[PROVIDED MATERIAL Boundary: Start]

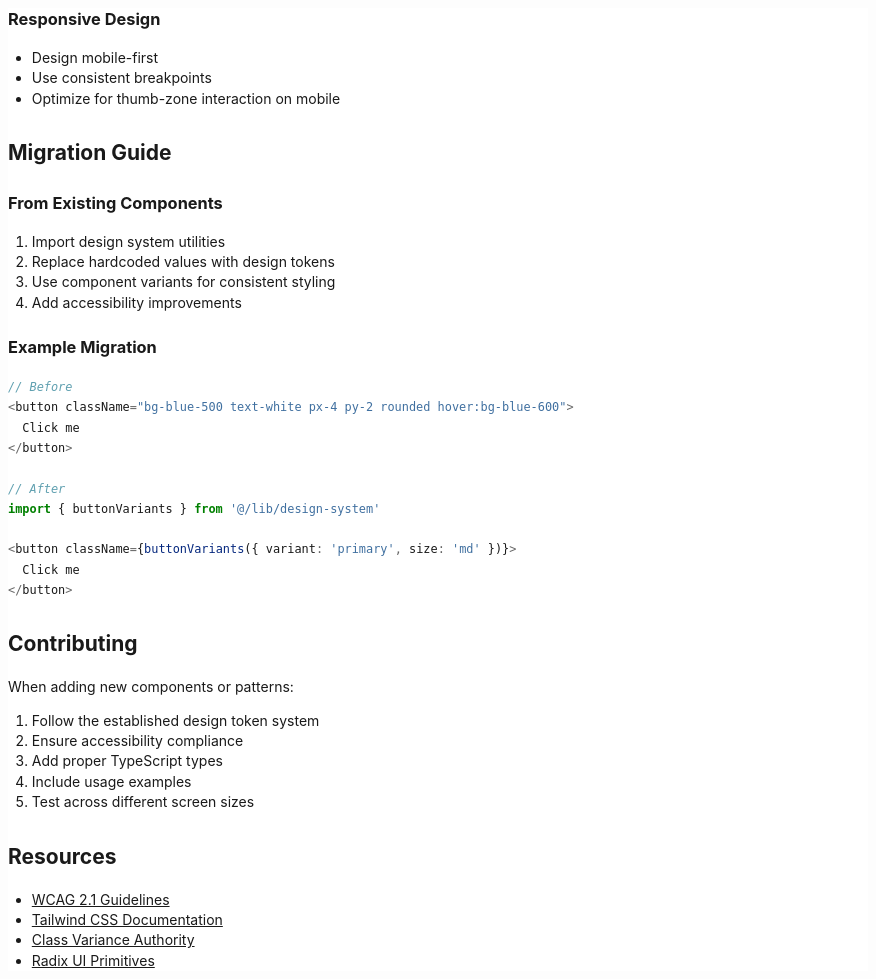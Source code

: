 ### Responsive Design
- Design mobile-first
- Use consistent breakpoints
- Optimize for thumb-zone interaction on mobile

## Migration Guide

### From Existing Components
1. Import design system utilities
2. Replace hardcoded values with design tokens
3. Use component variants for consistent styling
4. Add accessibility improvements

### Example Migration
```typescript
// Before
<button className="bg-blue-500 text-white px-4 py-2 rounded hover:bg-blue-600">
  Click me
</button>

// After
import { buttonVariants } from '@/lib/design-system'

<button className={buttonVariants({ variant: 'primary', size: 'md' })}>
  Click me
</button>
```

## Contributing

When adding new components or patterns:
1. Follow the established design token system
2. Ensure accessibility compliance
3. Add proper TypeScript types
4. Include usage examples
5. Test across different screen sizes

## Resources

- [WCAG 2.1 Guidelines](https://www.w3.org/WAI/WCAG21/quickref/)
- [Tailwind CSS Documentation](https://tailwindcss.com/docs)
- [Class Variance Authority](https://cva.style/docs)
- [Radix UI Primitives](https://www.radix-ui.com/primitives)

[PROVIDED MATERIAL Boundary: End]
[PROVIDED MATERIAL Boundary: Start]

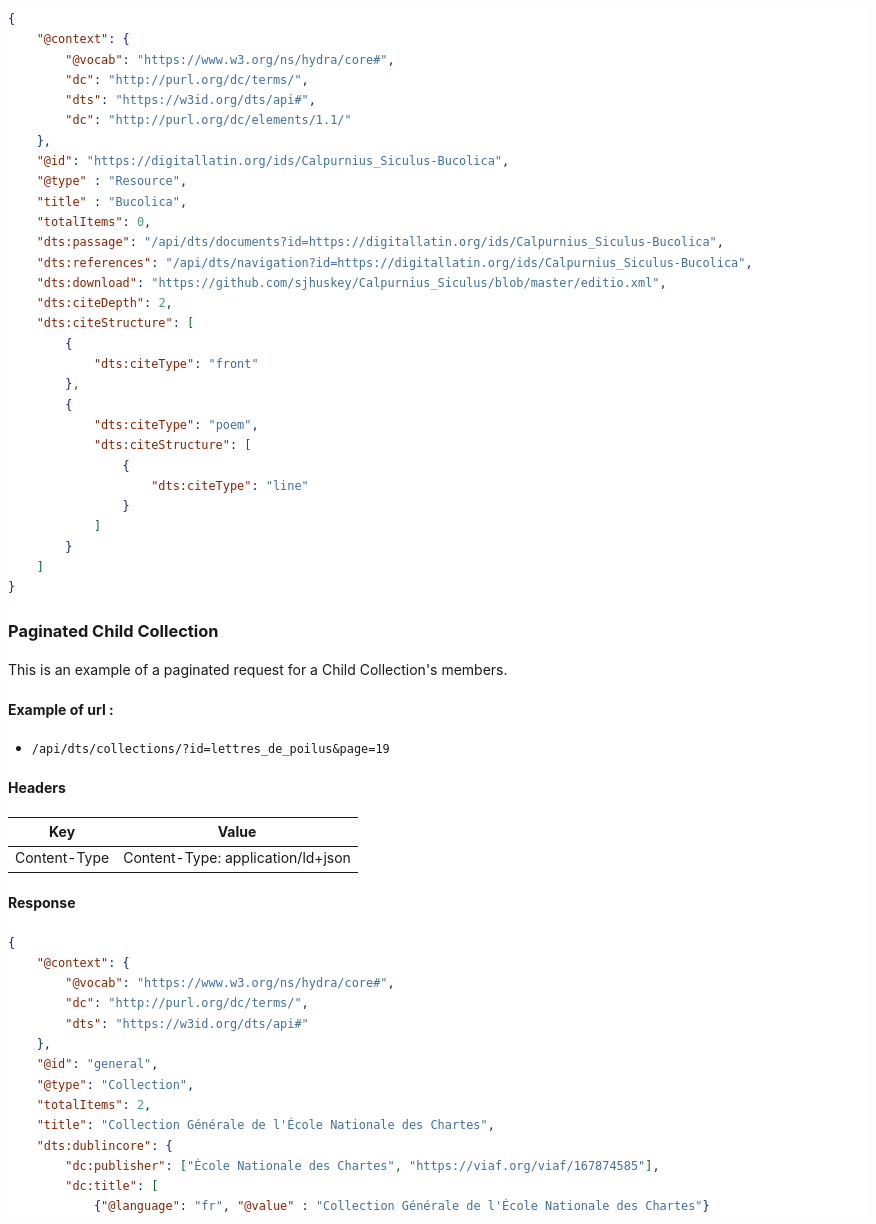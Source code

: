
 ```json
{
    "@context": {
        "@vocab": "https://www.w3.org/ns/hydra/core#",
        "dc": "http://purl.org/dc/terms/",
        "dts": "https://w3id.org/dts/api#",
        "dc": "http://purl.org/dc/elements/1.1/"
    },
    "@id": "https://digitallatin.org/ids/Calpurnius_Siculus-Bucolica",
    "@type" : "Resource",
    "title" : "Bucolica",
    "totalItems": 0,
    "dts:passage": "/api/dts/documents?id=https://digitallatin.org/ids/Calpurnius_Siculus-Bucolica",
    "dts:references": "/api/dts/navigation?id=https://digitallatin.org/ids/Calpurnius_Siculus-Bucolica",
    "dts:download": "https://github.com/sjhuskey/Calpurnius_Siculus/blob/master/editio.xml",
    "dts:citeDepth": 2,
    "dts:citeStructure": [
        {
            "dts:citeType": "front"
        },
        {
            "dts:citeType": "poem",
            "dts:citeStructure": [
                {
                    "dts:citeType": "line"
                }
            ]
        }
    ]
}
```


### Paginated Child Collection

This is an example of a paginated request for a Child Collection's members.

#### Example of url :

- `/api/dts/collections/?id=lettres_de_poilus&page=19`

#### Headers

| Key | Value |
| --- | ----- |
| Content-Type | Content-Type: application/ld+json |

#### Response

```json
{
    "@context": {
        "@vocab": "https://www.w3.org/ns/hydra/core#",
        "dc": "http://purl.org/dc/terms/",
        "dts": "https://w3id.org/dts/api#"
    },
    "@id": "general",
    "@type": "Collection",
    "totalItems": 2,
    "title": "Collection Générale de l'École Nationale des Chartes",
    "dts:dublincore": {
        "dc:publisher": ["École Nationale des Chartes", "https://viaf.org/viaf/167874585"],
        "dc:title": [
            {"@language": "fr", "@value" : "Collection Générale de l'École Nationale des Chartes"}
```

[PROVIDED MATERIAL Boundary: End]

**WHAT YOU WILL DO:** Which lines of the data hold the string "accessibility"? Return each of them.

**EXERCISE SOLUTION:**
4. Add accessibility improvements
2. Ensure accessibility compliance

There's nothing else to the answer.